03 novembro 2016

O ALMOCREVE DA REPÚBLICA - Política e Justiça na I República

POLÍTICA E JUSTIÇA NA I REPÚBLICA,Luís Bigotte Chorão
Um Regime entre a Legalidade e a Excepção Vol. 1 : 1910-1915
Colecção História Contemporânea
Livraria Letra Livre, 1.ª edição Janeiro 2011

"O título escolhido traduz rigorosamente o objecto da investigação, e o subtítulo clarifica a perspectiva de análise historiográfica que tem a particularidade de se abrir à compreensão do elemento jurídico.

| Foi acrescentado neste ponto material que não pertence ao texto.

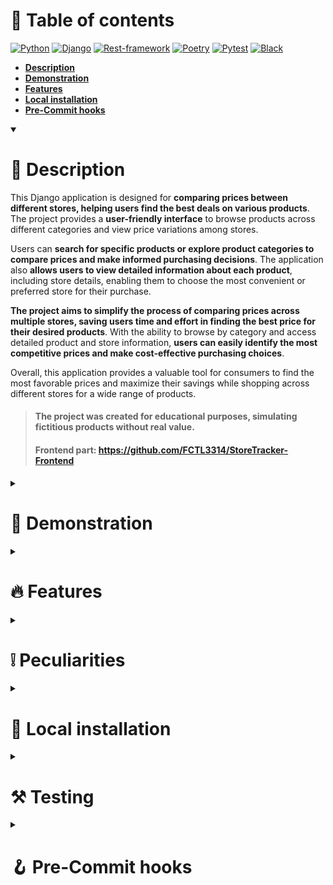 # 📖 Table of contents

[![Python](https://img.shields.io/badge/Python-3.11.2-3777A7?style=flat-square)](https://www.python.org/)
[![Django](https://img.shields.io/badge/Django-4.2.1-103E2E?style=flat-square)](https://www.djangoproject.com/)
[![Rest-framework](https://img.shields.io/badge/Rest--framework-3.14.0-7F2D2D?style=flat-square)](https://www.django-rest-framework.org/)
[![Poetry](https://img.shields.io/badge/Poetry-1.5.1-0992E1?style=flat-square)](https://python-poetry.org/)
[![Pytest](https://img.shields.io/badge/Pytest-Passed-2dad3f?style=flat-square)](https://docs.pytest.org/en/7.4.x/)
[![Black](https://img.shields.io/badge/Style-Black-black?style=flat-square)](https://black.readthedocs.io/en/stable/)

<ul>
  <li>
    <b>
      <a href="#-description">Description</a>
    </b>
  </li>
  <li>
    <b>
      <a href="#-demonstration">Demonstration</a>
    </b>
  </li>
  <li>
    <b>
      <a href="#-features">Features</a>
    </b>
  </li>
  <li>
    <b>
      <a href="#-local-installation">Local installation</a>
    </b>
  </li>
  <li>
    <b>
      <a href="#-pre-commit-hooks">Pre-Commit hooks</a>
    </b>
  </li>
</ul>

<details open><summary><h1>📃 Description</h1></summary>

This Django application is designed for **comparing prices between different stores, helping users find the best
deals on various products**. The project provides a **user-friendly interface** to browse products across different
categories and view price variations among stores.

Users can **search for specific products or explore product categories to compare prices and make informed purchasing
decisions**. The application also **allows users to view detailed information about each product**, including store
details, enabling them to choose the most convenient or preferred store for their purchase.

**The project aims to simplify the process of comparing prices across multiple stores, saving users time and effort in
finding the best price for their desired products**. With the ability to browse by category and access detailed product
and store information, **users can easily identify the most competitive prices and make cost-effective purchasing
choices**.

Overall, this application provides a valuable tool for consumers to find the most favorable prices and maximize their
savings while shopping across different stores for a wide range of products.

> #### The project was created for educational purposes, simulating fictitious products without real value.
> #### Frontend part: https://github.com/FCTL3314/StoreTracker-Frontend

</details>

<details><summary><h1>🌄 Demonstration</h1></summary>

### Product categories

![firefox_pX9TIczsd0](https://github.com/FCTL3314/StoreTracker/assets/97694131/0a317d57-0ede-492e-96f6-ec11aa65ab57)

### Products

![firefox_bqUjAA9ide](https://github.com/FCTL3314/StoreTracker/assets/97694131/fd7127c4-67b4-4e47-9255-484a135c6564)
![firefox_2dl7DEif7Y](https://github.com/FCTL3314/StoreTracker/assets/97694131/b65f226a-31af-4d84-8cf9-cc7682174a99)
![firefox_WxEaOrMs8h](https://github.com/FCTL3314/StoreTracker/assets/97694131/6f451ff2-662e-4295-a82e-ab3cdaad8be5)

<hr/>

![firefox_layhXd2u7v](https://github.com/FCTL3314/StoreTracker/assets/97694131/5d1de7aa-ec12-445a-a29d-1d27108d793d)
![firefox_Bgqw3rnQv3](https://github.com/FCTL3314/StoreTracker/assets/97694131/cd68ed5b-86fd-484e-b8ad-aadef8fd6136)

### Store detail

![firefox_SGbt1I9nCi](https://github.com/FCTL3314/StoreTracker/assets/97694131/f31c0e2f-2ebb-422a-943a-55072dab0530)
![firefox_Qw2Pyi34hz](https://github.com/FCTL3314/StoreTracker/assets/97694131/7ee295c8-fcf6-489f-ad57-68a55a298030)

### Profile

![firefox_4HtesbsbBG](https://github.com/FCTL3314/StoreTracker/assets/97694131/7e404765-9adf-4505-b8d2-302eb7952e53)
![firefox_IRjbXLaWtk](https://github.com/FCTL3314/StoreTracker/assets/97694131/99094345-4b41-4acc-b5c4-247e17031c0b)

</details>

<details><summary><h1>🔥 Features</h1></summary>

* **REST API**
* **Domain Driven Development**
* **CI/CD**
* **JWT Authentication**
* **Postponed Tasks / Celery**
* **Authentication / Authorization**
* **Profile editing**
* **Email sending**
* **Documentation**
* **Tests (PyTest)**

</details>

<details><summary><h1>❕ Peculiarities</h1></summary>

### Abbreviations:
* **EV - EmailVerification**

</details>

<details><summary><h1>💽 Local installation</h1></summary>

1. #### Clone or download the repository.
2. #### Activate the Poetry virtual environment: `poetry shell`
3. #### Install dependencies: `poetry install`
4. #### Create an .env file or rename .env.dist in .env and populate it only with development variables:
    ![Env-Variables-Example](https://github.com/FCTL3314/StoreTracker-Backend/assets/97694131/c31d86db-7bec-4693-8e97-d649c6e7184f)
5. #### Run docker services for development: `docker-compose -f docker/local/docker-compose.yml up`
6. #### Run the development server: `python manage.py runserver`

</details>

<details><summary><h1>⚒️ Testing</h1></summary>

1. #### Complete all the steps in the 💽 Local installation section
2. #### Run tests: `pytest .`

</details>

<details><summary><h1>🪝 Pre-Commit hooks</h1></summary>

1. #### Install: `pre-commit install`
2. #### Check: `pre-commit run --all-files`

</details>
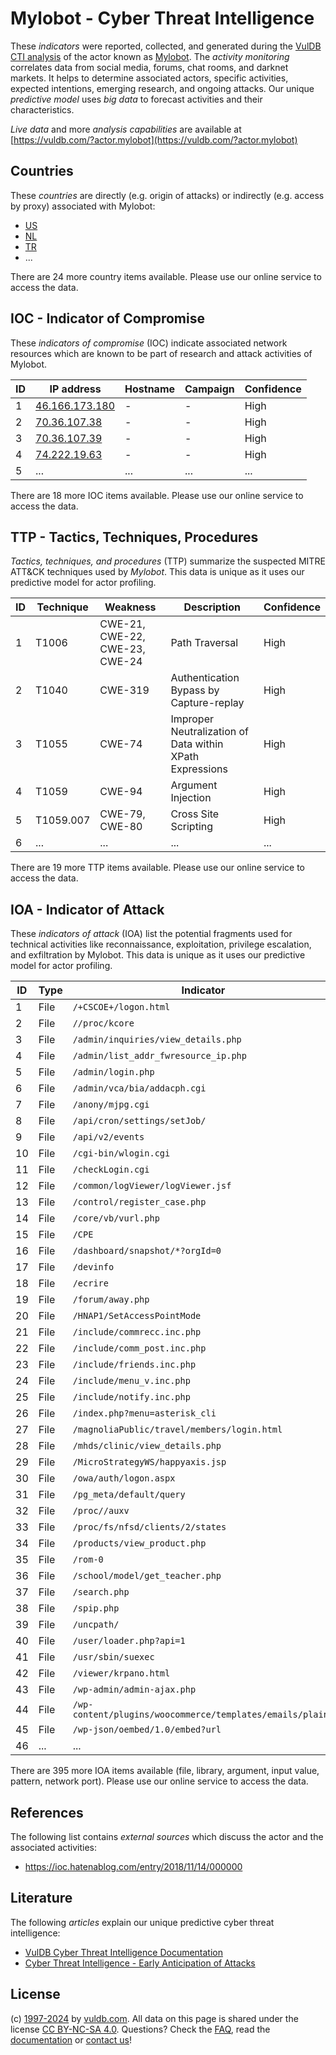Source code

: # Mylobot - Cyber Threat Intelligence

These _indicators_ were reported, collected, and generated during the [VulDB CTI analysis](https://vuldb.com/?kb.cti) of the actor known as [Mylobot](https://vuldb.com/?actor.mylobot). The _activity monitoring_ correlates data from social media, forums, chat rooms, and darknet markets. It helps to determine associated actors, specific activities, expected intentions, emerging research, and ongoing attacks. Our unique _predictive model_ uses _big data_ to forecast activities and their characteristics.

_Live data_ and more _analysis capabilities_ are available at [https://vuldb.com/?actor.mylobot](https://vuldb.com/?actor.mylobot)

## Countries

These _countries_ are directly (e.g. origin of attacks) or indirectly (e.g. access by proxy) associated with Mylobot:

* [US](https://vuldb.com/?country.us)
* [NL](https://vuldb.com/?country.nl)
* [TR](https://vuldb.com/?country.tr)
* ...

There are 24 more country items available. Please use our online service to access the data.

## IOC - Indicator of Compromise

These _indicators of compromise_ (IOC) indicate associated network resources which are known to be part of research and attack activities of Mylobot.

ID | IP address | Hostname | Campaign | Confidence
-- | ---------- | -------- | -------- | ----------
1 | [46.166.173.180](https://vuldb.com/?ip.46.166.173.180) | - | - | High
2 | [70.36.107.38](https://vuldb.com/?ip.70.36.107.38) | - | - | High
3 | [70.36.107.39](https://vuldb.com/?ip.70.36.107.39) | - | - | High
4 | [74.222.19.63](https://vuldb.com/?ip.74.222.19.63) | - | - | High
5 | ... | ... | ... | ...

There are 18 more IOC items available. Please use our online service to access the data.

## TTP - Tactics, Techniques, Procedures

_Tactics, techniques, and procedures_ (TTP) summarize the suspected MITRE ATT&CK techniques used by _Mylobot_. This data is unique as it uses our predictive model for actor profiling.

ID | Technique | Weakness | Description | Confidence
-- | --------- | -------- | ----------- | ----------
1 | T1006 | CWE-21, CWE-22, CWE-23, CWE-24 | Path Traversal | High
2 | T1040 | CWE-319 | Authentication Bypass by Capture-replay | High
3 | T1055 | CWE-74 | Improper Neutralization of Data within XPath Expressions | High
4 | T1059 | CWE-94 | Argument Injection | High
5 | T1059.007 | CWE-79, CWE-80 | Cross Site Scripting | High
6 | ... | ... | ... | ...

There are 19 more TTP items available. Please use our online service to access the data.

## IOA - Indicator of Attack

These _indicators of attack_ (IOA) list the potential fragments used for technical activities like reconnaissance, exploitation, privilege escalation, and exfiltration by Mylobot. This data is unique as it uses our predictive model for actor profiling.

ID | Type | Indicator | Confidence
-- | ---- | --------- | ----------
1 | File | `/+CSCOE+/logon.html` | High
2 | File | `//proc/kcore` | Medium
3 | File | `/admin/inquiries/view_details.php` | High
4 | File | `/admin/list_addr_fwresource_ip.php` | High
5 | File | `/admin/login.php` | High
6 | File | `/admin/vca/bia/addacph.cgi` | High
7 | File | `/anony/mjpg.cgi` | High
8 | File | `/api/cron/settings/setJob/` | High
9 | File | `/api/v2/events` | High
10 | File | `/cgi-bin/wlogin.cgi` | High
11 | File | `/checkLogin.cgi` | High
12 | File | `/common/logViewer/logViewer.jsf` | High
13 | File | `/control/register_case.php` | High
14 | File | `/core/vb/vurl.php` | High
15 | File | `/CPE` | Low
16 | File | `/dashboard/snapshot/*?orgId=0` | High
17 | File | `/devinfo` | Medium
18 | File | `/ecrire` | Low
19 | File | `/forum/away.php` | High
20 | File | `/HNAP1/SetAccessPointMode` | High
21 | File | `/include/commrecc.inc.php` | High
22 | File | `/include/comm_post.inc.php` | High
23 | File | `/include/friends.inc.php` | High
24 | File | `/include/menu_v.inc.php` | High
25 | File | `/include/notify.inc.php` | High
26 | File | `/index.php?menu=asterisk_cli` | High
27 | File | `/magnoliaPublic/travel/members/login.html` | High
28 | File | `/mhds/clinic/view_details.php` | High
29 | File | `/MicroStrategyWS/happyaxis.jsp` | High
30 | File | `/owa/auth/logon.aspx` | High
31 | File | `/pg_meta/default/query` | High
32 | File | `/proc//auxv` | Medium
33 | File | `/proc/fs/nfsd/clients/2/states` | High
34 | File | `/products/view_product.php` | High
35 | File | `/rom-0` | Low
36 | File | `/school/model/get_teacher.php` | High
37 | File | `/search.php` | Medium
38 | File | `/spip.php` | Medium
39 | File | `/uncpath/` | Medium
40 | File | `/user/loader.php?api=1` | High
41 | File | `/usr/sbin/suexec` | High
42 | File | `/viewer/krpano.html` | High
43 | File | `/wp-admin/admin-ajax.php` | High
44 | File | `/wp-content/plugins/woocommerce/templates/emails/plain/` | High
45 | File | `/wp-json/oembed/1.0/embed?url` | High
46 | ... | ... | ...

There are 395 more IOA items available (file, library, argument, input value, pattern, network port). Please use our online service to access the data.

## References

The following list contains _external sources_ which discuss the actor and the associated activities:

* https://ioc.hatenablog.com/entry/2018/11/14/000000

## Literature

The following _articles_ explain our unique predictive cyber threat intelligence:

* [VulDB Cyber Threat Intelligence Documentation](https://vuldb.com/?kb.cti)
* [Cyber Threat Intelligence - Early Anticipation of Attacks](https://www.scip.ch/en/?labs.20201022)

## License

(c) [1997-2024](https://vuldb.com/?kb.changelog) by [vuldb.com](https://vuldb.com/?kb.about). All data on this page is shared under the license [CC BY-NC-SA 4.0](https://creativecommons.org/licenses/by-nc-sa/4.0/). Questions? Check the [FAQ](https://vuldb.com/?kb.faq), read the [documentation](https://vuldb.com/?kb) or [contact us](https://vuldb.com/?contact)!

Sendo certo que este elemento é incindível da realidade histórica global, facto é que ele se afirma na sua especificidade própria, pelo que naturalmente determina, ou ao menos influencia, o critério da sua apreensão e relacionamento com outros factores históricos."
      O perfeito advogado e o «aspecto profundamente injurídico» da República
Quando na noite de 16 de Fevereiro de 1921, José Soares da Cunha e Costa subiu à tribuna da Associação dos Advogados de Lisboa para proferir a «conferência solene do ano associativo», decidiu confrontar a assembleia, não com a discussão de uma qualquer questão exegética da ciência jurídica - a que estavam acostumados os habituais frequentadores dos trabalhos da Associação  -, mas com um tema de dupla relevância jurídica e política, e permanente actualidade.
      Cunha e Costa, é certo, alinhara desde os seus tempos de escolar de Direito em Coimbra com os adversários da monarquia (...). Integrou depois as listas eleitorais do Partido Republicano e foi eleito vereador em Lisboa, guindando-se, logo após o 5 de Outubro, a colaborador próximo de Afonso Costa, a respeito de cuja «individualidade inconfundível» - assim a caracterizou -, já antes notara o que mais o cativava e seduzia: «a sobriedade dos processos com os quais obtém os máximos efeitos».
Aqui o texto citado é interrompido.